START Data under study

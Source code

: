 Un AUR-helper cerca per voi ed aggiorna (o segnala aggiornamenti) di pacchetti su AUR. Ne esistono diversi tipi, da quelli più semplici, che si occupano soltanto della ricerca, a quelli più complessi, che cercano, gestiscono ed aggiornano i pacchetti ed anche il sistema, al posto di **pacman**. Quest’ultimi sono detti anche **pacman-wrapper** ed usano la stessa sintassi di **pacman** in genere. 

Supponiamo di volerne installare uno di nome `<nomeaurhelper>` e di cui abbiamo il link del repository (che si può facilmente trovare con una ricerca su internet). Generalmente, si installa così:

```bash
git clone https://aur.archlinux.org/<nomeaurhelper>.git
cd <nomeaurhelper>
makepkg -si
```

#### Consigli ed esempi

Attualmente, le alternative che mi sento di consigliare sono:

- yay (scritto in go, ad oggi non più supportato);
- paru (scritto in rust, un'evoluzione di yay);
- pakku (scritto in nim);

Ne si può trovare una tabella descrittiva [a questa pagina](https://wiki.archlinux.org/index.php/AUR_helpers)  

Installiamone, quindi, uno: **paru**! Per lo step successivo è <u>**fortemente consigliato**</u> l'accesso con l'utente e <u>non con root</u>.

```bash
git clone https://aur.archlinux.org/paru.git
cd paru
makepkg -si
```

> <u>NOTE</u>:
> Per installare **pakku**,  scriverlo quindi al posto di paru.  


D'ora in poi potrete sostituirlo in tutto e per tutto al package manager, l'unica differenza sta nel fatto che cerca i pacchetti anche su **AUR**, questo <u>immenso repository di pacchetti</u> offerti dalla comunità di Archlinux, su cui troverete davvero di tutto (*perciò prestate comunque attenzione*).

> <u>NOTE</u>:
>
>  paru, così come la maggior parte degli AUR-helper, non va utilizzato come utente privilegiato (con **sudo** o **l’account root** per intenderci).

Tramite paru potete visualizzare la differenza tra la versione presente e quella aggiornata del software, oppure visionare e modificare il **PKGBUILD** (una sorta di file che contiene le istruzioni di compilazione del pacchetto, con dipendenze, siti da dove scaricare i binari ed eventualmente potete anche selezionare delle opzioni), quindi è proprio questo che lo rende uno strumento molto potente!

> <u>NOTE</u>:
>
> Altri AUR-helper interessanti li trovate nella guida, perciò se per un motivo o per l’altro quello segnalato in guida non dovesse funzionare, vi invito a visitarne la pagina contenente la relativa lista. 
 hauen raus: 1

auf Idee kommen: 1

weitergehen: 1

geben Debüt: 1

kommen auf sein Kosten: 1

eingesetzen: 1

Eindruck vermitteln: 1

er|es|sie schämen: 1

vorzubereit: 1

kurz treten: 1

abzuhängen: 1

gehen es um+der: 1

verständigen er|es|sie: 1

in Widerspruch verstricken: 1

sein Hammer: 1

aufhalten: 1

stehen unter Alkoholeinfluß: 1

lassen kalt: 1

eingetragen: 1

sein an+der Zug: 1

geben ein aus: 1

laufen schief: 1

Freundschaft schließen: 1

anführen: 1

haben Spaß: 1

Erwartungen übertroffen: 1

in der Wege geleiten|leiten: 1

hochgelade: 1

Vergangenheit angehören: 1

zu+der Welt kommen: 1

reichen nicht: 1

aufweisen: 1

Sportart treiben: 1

END Data under study

What you will do. Each line of the records above that contains the word "kommen" should be counted; give the resulting number without further words.

Exercise answer. 3